The trial court granted summary judgment to the defendants, and this appeal followed
     With respect to the failure to distribute, the Court of Appeals first considered whether the operating agreement served to override the statutory default rule that would otherwise provide for the distribution to withdrawn member of the fair value of their membership interest.  MCL § 450.4305.  The court found that the written operating agreement did address the question of rights to a distribution upon withdrawal, and therefor controlled over the LLC Act.
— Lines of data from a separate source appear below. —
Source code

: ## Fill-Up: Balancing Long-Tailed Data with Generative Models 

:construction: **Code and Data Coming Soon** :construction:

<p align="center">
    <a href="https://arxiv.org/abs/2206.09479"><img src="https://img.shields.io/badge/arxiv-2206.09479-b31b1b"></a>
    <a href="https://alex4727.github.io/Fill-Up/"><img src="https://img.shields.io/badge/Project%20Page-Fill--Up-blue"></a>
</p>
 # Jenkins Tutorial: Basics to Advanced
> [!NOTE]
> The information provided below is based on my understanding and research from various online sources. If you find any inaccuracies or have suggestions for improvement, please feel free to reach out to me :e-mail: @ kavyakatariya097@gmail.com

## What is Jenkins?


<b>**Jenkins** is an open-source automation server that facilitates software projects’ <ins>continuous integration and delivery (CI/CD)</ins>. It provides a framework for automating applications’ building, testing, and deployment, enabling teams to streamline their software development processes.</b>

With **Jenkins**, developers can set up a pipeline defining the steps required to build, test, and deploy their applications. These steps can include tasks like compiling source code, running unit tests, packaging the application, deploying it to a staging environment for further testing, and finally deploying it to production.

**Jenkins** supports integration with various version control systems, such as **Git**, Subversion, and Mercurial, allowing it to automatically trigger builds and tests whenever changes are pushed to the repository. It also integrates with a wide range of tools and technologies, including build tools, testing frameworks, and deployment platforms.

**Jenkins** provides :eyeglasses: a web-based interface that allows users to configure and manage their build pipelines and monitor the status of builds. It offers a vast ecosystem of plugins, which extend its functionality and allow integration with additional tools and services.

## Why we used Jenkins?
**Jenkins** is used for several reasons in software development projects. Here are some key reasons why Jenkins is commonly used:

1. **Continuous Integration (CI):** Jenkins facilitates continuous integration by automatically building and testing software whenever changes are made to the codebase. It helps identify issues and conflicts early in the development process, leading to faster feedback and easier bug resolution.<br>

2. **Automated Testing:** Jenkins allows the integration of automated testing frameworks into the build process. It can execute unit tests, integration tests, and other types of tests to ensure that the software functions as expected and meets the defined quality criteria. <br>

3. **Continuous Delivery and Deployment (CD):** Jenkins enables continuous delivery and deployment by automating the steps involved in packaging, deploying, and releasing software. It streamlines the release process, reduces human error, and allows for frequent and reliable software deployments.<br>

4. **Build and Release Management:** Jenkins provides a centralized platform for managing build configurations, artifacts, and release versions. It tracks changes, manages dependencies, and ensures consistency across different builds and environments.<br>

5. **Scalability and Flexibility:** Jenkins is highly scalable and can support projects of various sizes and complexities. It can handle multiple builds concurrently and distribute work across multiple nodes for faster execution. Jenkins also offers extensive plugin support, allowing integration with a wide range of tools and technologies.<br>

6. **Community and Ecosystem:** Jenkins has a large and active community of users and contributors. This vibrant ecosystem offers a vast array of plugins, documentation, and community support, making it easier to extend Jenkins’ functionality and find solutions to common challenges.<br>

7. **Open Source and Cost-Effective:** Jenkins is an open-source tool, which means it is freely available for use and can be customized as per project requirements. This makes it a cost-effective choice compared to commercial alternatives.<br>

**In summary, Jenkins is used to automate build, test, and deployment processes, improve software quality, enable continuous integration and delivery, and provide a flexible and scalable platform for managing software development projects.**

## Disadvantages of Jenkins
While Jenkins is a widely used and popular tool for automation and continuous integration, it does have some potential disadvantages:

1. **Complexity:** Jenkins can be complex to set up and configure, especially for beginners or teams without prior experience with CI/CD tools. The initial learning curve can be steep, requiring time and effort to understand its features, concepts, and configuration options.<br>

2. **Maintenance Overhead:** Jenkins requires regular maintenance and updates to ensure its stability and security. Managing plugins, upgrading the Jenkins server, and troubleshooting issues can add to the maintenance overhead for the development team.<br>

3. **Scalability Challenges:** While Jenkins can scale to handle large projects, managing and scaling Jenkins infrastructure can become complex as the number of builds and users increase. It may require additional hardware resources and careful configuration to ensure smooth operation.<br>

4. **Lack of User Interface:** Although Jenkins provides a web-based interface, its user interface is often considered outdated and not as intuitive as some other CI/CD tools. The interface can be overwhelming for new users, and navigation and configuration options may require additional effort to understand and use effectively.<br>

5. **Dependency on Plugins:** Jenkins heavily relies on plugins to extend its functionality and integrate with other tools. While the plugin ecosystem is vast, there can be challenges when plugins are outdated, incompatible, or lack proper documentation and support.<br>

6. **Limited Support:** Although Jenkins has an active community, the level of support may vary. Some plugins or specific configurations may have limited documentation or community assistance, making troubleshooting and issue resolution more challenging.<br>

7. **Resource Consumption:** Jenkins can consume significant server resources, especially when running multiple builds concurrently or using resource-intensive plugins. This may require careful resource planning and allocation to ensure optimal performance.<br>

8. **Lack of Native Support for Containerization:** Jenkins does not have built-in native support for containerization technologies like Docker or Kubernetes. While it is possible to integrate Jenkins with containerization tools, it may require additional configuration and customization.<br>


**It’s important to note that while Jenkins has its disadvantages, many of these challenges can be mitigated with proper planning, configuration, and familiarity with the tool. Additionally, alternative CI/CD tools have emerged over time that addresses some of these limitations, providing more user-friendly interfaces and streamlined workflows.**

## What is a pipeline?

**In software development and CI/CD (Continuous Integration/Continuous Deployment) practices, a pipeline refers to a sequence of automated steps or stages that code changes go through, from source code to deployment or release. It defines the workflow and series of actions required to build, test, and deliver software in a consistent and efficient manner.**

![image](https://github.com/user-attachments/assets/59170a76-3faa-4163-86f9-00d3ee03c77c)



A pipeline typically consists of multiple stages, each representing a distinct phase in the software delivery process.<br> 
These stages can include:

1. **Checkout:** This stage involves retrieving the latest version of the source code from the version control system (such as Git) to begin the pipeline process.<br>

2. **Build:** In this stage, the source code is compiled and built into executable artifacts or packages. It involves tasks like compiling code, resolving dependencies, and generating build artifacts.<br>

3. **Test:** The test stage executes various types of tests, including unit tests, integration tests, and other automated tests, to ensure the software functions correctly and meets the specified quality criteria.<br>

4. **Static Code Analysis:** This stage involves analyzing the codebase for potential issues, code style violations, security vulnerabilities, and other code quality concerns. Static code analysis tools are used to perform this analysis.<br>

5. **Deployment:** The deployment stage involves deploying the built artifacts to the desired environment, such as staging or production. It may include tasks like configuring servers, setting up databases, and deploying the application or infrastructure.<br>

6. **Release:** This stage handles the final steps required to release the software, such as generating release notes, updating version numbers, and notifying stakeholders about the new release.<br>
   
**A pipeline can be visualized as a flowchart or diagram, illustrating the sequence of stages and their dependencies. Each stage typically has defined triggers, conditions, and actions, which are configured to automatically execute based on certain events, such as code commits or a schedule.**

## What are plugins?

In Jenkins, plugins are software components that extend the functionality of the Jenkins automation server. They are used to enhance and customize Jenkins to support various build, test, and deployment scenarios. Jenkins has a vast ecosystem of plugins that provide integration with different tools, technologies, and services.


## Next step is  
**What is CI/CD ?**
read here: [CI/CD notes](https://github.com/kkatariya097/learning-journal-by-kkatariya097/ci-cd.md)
Further, the agreements signed by Clark and Wasilina in connection with Clark’s withdrawal from the company provided in part:
The Company accepts immediate withdrawal and resignation of Member Joby Clark from any and all aspects [of] the company … Joby Clark’s interest in the company is extinguished in its entirety without a substitute or financial compensation. ….  nor does the Company owe any monies, duties, rights, responsibilities, privileges, accountings, or any other items or tangible means of remuneration in any way to the resigning Member, Joby Clark. (Bracketed language and italics added by the court).
      With respect to the effect of this release, the court found that it constituted an amendment to the operating agreement.  As such, Clark had no claim against the LLC for a liquidating distribution.
      With respect to the allegation of fraud, and again reviewing the language of the release agreement indicating that Clark had no further claim against the LLC, the court stated that “It is difficult to imagine language more definite in ending a business relationship.”  Applying as well general contract rules as to the effect of an agreement, the court observed:
Rather, plaintiff admits that he understood the actions that the documents authorize, but chose to believe that the opposite result would occur.  If, as plaintiff suggests, an oral statement was made contrary to the explicit language of the documents that he signed, plaintiff’s reliance was not reasonable.
     With respect to the claim of conversion, its dismissal was upheld on the grounds that the plaintiff had not indicated what actions the defendants had taken to deprive the plaintiff of his property.  In addition, the consent to withdraw provided that he had already removed all of his personal property from the company’s location, and anything that was left behind was to become company property. As the company now had a right to possession to the property left behind, there could be no claim for conversion.